[Source records]

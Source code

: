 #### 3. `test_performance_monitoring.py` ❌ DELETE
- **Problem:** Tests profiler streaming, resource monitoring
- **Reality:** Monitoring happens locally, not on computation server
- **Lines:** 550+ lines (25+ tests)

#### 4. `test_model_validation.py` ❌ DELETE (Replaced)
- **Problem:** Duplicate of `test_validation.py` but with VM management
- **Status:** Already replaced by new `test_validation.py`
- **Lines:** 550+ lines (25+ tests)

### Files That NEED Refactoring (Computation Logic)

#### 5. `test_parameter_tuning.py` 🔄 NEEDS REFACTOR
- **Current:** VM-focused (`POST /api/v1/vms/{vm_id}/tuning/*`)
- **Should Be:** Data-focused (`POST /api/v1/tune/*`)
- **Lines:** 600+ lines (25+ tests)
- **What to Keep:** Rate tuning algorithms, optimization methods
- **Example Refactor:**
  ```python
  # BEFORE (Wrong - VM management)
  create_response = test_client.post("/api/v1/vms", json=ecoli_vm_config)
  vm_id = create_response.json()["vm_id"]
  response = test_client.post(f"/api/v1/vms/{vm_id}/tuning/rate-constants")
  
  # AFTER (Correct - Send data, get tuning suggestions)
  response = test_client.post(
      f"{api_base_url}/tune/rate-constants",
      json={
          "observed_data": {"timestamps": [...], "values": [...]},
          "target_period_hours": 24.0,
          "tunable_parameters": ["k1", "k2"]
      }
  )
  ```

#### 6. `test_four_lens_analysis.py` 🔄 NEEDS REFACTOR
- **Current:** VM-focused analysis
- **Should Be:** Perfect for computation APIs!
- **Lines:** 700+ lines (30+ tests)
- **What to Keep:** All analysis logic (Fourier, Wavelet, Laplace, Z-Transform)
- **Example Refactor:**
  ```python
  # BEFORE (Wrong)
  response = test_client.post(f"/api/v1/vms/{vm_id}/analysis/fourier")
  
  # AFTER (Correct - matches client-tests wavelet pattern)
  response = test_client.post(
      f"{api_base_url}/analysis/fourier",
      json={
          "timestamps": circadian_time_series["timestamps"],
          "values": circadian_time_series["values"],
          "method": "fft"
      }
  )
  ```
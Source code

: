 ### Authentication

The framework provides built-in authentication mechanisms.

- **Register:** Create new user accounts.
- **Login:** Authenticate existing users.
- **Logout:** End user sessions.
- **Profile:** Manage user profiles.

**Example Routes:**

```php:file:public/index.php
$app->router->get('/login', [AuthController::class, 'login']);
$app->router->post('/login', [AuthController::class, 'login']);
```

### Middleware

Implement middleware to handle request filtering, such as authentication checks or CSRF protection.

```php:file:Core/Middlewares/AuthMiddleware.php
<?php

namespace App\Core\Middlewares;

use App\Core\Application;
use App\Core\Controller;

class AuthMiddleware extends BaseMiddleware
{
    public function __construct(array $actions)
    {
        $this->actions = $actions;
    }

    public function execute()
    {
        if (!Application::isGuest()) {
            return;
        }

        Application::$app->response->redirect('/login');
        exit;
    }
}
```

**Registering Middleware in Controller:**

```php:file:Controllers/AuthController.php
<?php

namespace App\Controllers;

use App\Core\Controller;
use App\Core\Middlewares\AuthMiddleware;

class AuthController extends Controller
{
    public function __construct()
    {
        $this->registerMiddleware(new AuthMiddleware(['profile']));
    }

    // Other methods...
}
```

### YOUR INSTRUCTIONS:
Write out again, exactly, the lines from the start of the entries up to and including the one with "### Files That". Nothing else belongs in the reply.

### SOLUTION TO THE EXERCISE:
Source code

: #### 3. `test_performance_monitoring.py` ❌ DELETE
- **Problem:** Tests profiler streaming, resource monitoring
- **Reality:** Monitoring happens locally, not on computation server
- **Lines:** 550+ lines (25+ tests)

#### 4. `test_model_validation.py` ❌ DELETE (Replaced)
- **Problem:** Duplicate of `test_validation.py` but with VM management
- **Status:** Already replaced by new `test_validation.py`
- **Lines:** 550+ lines (25+ tests)

### Files That NEED Refactoring (Computation Logic)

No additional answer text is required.